When attempting to answer a question like “Who am I?” it is fairly common to end up describing “Who am I not?” instead. We sometimes use many of these “Others” to understand our individual and collective selves. The idea has been around a long time, and for example played an essential part in Georg Wilhelm Friedrich Hegel’s understanding of the human mind. Otherness as a concept has been advocated by many a 20th century author, including such central names like Edward Said (literary studies), Michel Foucault (history of ideas), Simone de Beauvoir (gender studies) and Emmanuel Lévinas (philosopher). The relationship between the Self and the Other has been an influential approach also in anthropology and sociology, to name just a few.

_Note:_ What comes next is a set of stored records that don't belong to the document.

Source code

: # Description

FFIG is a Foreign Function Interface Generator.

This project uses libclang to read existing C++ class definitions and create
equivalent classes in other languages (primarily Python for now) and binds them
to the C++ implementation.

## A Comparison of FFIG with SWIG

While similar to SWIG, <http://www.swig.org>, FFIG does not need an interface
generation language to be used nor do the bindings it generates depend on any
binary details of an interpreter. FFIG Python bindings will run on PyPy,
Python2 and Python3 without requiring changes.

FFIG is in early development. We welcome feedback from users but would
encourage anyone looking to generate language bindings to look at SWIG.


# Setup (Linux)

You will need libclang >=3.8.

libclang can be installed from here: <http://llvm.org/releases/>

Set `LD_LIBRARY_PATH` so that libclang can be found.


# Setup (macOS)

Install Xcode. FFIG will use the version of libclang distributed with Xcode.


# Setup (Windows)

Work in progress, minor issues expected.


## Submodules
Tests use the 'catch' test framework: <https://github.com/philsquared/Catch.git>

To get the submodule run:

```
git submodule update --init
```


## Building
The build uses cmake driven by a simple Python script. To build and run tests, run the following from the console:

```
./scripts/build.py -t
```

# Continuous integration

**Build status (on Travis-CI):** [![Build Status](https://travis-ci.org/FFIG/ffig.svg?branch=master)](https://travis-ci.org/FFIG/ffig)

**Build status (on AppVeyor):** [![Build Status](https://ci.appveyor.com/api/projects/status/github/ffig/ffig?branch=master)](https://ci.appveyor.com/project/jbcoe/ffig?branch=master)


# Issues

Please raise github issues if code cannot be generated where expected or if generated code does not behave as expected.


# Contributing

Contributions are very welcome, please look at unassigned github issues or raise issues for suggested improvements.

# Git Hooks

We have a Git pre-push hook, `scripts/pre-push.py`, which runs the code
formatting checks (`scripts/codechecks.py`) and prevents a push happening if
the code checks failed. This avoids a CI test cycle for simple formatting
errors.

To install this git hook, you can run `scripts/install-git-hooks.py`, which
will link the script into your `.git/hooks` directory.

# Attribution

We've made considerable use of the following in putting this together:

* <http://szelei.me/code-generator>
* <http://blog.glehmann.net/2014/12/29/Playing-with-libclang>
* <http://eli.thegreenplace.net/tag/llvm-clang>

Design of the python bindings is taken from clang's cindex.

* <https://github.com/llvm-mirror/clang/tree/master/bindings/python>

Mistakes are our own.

In this workshop, the connection of Otherness and Identity shall be examined closely. Fitting topics include different kinds of group identities (be it religious, national or ethnic) as well as personal identities and the role played by an “Other” in the process of establishing those identities.
Our leading questions shall be: Is it really necessary to have an “Other” in order to create an identity? Which other purposes can the invention of something “Other” serve? In which situations is the concept of an “Other” particularly stressed? How and under which conditions does the idea of a somehow “Other” spread from its originator to wider masses? Case studies for the workshop can be found in every time and region. In order to get to a more abstract level of discussion, the questions mentioned above should be touched in one way or the other in each individual presentation.